CRE Syntax

This is the reference for CRE syntax. It describes each construct, and lists the corresponding Perl-like syntax.

Annex, a Python library, supports only a subset of CRE syntax, since it's a wrapper around Python's re.

CREs (and traditional syntax) can be thought of in two parts: a language to specify sets of characters, and a language on top of that to specify sets of strings.

Table of Contents

Specifying Characters

Single Metacharacters

These constructs stand for a set of characters.

CRE	Traditional	Definition	Notes
`any`	`.`	any character, possibly including newline (anyall=true)
`chars[x y z]`	`[xyz]`	character class	Insignificant space makes these more readable.
`!chars[x y z]`	`[^xyz]`	negated character class
`digit`	`\d`	Perl character class
`!digit`	`\D`	negated Perl character class
`:alpha`	`[:alpha:]`	ASCII character class
`!:alpha`	`[:^alpha:]`	negated ASCII character class
`::Greek`	`\p{Greek}`	Unicode character class
`!::Greek`	`\P{Greek}`	negated Unicode character class

Character Literals

These constructs stand for exactly one character. They're all valid inside or outside a character class. There are no octal escapes.
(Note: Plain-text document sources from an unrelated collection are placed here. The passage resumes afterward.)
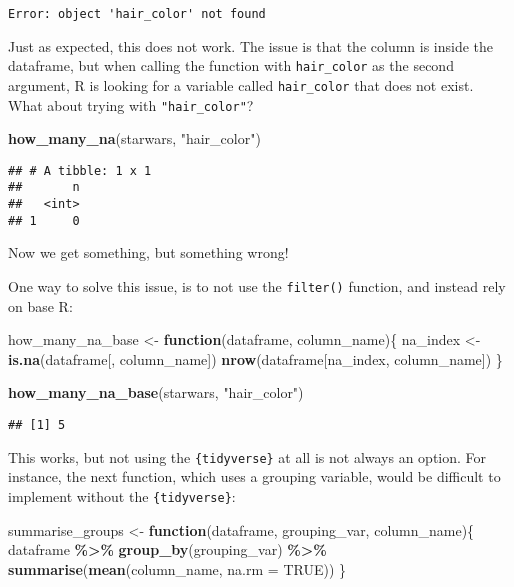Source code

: \documentclass[
]{article}
\newenvironment{Shaded}{\begin{snugshade}}{\end{snugshade}}
\newcommand{\ControlFlowTok}[1]{\textcolor[rgb]{0.13,0.29,0.53}{\textbf{#1}}}
\newcommand{\DataTypeTok}[1]{\textcolor[rgb]{0.13,0.29,0.53}{#1}}
\newcommand{\KeywordTok}[1]{\textcolor[rgb]{0.13,0.29,0.53}{\textbf{#1}}}
\newcommand{\NormalTok}[1]{#1}
\newcommand{\OperatorTok}[1]{\textcolor[rgb]{0.81,0.36,0.00}{\textbf{#1}}}
\newcommand{\OtherTok}[1]{\textcolor[rgb]{0.56,0.35,0.01}{#1}}
\newcommand{\StringTok}[1]{\textcolor[rgb]{0.31,0.60,0.02}{#1}}
\begin{document}
\begin{verbatim}
Error: object 'hair_color' not found
\end{verbatim}

Just as expected, this does not work. The issue is that the column is inside the dataframe,
but when calling the function with \texttt{hair\_color} as the second argument, R is looking for a
variable called \texttt{hair\_color} that does not exist. What about trying with \texttt{"hair\_color"}?

\begin{Shaded}
\begin{Highlighting}[]
\KeywordTok{how\_many\_na}\NormalTok{(starwars, }\StringTok{"hair\_color"}\NormalTok{)}
\end{Highlighting}
\end{Shaded}

\begin{verbatim}
## # A tibble: 1 x 1
##       n
##   <int>
## 1     0
\end{verbatim}

Now we get something, but something wrong!

One way to solve this issue, is to not use the \texttt{filter()} function, and instead rely on base R:

\begin{Shaded}
\begin{Highlighting}[]
\NormalTok{how\_many\_na\_base \textless{}{-}}\StringTok{ }\ControlFlowTok{function}\NormalTok{(dataframe, column\_name)\{}
\NormalTok{  na\_index \textless{}{-}}\StringTok{ }\KeywordTok{is.na}\NormalTok{(dataframe[, column\_name])}
  \KeywordTok{nrow}\NormalTok{(dataframe[na\_index, column\_name])}
\NormalTok{\}}

\KeywordTok{how\_many\_na\_base}\NormalTok{(starwars, }\StringTok{"hair\_color"}\NormalTok{)}
\end{Highlighting}
\end{Shaded}

\begin{verbatim}
## [1] 5
\end{verbatim}

This works, but not using the \texttt{\{tidyverse\}} at all is not always an option. For instance,
the next function, which uses a grouping variable, would be difficult to implement without the
\texttt{\{tidyverse\}}:

\begin{Shaded}
\begin{Highlighting}[]
\NormalTok{summarise\_groups \textless{}{-}}\StringTok{ }\ControlFlowTok{function}\NormalTok{(dataframe, grouping\_var, column\_name)\{}
\NormalTok{  dataframe }\OperatorTok{\%\textgreater{}\%}
\StringTok{    }\KeywordTok{group\_by}\NormalTok{(grouping\_var) }\OperatorTok{\%\textgreater{}\%}\StringTok{  }
\StringTok{    }\KeywordTok{summarise}\NormalTok{(}\KeywordTok{mean}\NormalTok{(column\_name, }\DataTypeTok{na.rm =} \OtherTok{TRUE}\NormalTok{))}
\NormalTok{\}}
\end{Highlighting}
\end{Shaded}
\end{document}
CRE	Traditional	Definition	Notes
`0x00`	`varies`	Hex escape
`&201c`	`varies`	Unicode code point
`&name`	`e.g. \n`	Named character.	See the section below

Named Characters

This is a list of named characters. There are no equivalents of \b for backspace or \f for form feed, etc. Instead use hex or unicode escapes.
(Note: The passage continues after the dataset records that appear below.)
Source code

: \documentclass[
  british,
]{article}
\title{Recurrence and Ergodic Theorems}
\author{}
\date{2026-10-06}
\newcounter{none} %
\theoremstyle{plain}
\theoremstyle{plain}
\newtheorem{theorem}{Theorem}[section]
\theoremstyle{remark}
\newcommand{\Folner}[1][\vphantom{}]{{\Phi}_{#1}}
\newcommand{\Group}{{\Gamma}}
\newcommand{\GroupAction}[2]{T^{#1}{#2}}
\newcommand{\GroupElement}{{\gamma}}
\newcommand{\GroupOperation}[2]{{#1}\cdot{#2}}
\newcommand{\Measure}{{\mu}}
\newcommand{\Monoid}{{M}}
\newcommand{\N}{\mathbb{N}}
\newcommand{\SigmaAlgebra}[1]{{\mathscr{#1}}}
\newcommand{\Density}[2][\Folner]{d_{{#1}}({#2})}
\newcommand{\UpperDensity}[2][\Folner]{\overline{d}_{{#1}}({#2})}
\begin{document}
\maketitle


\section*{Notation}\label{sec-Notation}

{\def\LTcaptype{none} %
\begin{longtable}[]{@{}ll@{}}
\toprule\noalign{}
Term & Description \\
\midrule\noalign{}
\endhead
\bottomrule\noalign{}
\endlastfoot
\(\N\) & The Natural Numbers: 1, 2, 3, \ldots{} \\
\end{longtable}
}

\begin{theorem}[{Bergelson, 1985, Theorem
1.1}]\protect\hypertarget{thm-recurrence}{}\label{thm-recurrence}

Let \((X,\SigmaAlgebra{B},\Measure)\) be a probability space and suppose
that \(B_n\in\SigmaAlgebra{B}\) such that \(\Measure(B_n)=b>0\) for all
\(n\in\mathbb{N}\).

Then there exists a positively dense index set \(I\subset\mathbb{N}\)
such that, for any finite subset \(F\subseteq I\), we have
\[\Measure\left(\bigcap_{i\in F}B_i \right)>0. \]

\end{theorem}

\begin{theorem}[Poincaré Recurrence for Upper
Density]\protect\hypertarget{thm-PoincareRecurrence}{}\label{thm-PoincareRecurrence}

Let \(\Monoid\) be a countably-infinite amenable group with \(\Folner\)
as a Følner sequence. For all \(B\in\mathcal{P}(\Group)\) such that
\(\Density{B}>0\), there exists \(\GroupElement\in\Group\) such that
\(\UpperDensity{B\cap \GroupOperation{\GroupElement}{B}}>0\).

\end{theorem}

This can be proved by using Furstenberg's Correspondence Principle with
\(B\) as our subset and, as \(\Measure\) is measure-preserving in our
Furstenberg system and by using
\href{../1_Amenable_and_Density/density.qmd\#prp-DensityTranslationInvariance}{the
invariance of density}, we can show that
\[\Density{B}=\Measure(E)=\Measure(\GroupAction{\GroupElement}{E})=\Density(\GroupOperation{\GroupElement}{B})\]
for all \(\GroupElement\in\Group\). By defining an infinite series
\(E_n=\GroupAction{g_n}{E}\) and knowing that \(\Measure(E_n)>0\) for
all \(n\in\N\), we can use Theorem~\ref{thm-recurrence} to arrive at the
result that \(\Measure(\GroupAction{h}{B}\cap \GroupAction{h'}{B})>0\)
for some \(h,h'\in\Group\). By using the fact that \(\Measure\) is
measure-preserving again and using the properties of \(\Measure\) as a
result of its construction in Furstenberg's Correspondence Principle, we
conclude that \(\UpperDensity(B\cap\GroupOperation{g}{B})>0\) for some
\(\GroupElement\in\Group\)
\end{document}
CRE	Traditional	Definition	Notes
`&space`		space character	Traditional regexes just use a literal space, or [ ]. Whitespace is never significant in CREs, so this is necessary to represent a space inside a character class.
`&newline &cr &tab`	`\n \r \t`	whitespace characters	The backslash doesn't mean anything special in CRE. Use the default concatenation operator: `'a' &newline 'b'` instead of `a\nb`.
`&hyphen &bang &hash &lbracket &rbracket`	`\- ! \# \[ \]`	The character named.	Only needed inside character classes. Otherwise use `'-'`.
`&squote &dquote`	`\- ! \# \[ \]`	The character named.	Purely syntactic sugar. You can always use `chars["]` inside a char class, or `'"'` outside of one.

Character Class Elements

These elements may appear inside a character class.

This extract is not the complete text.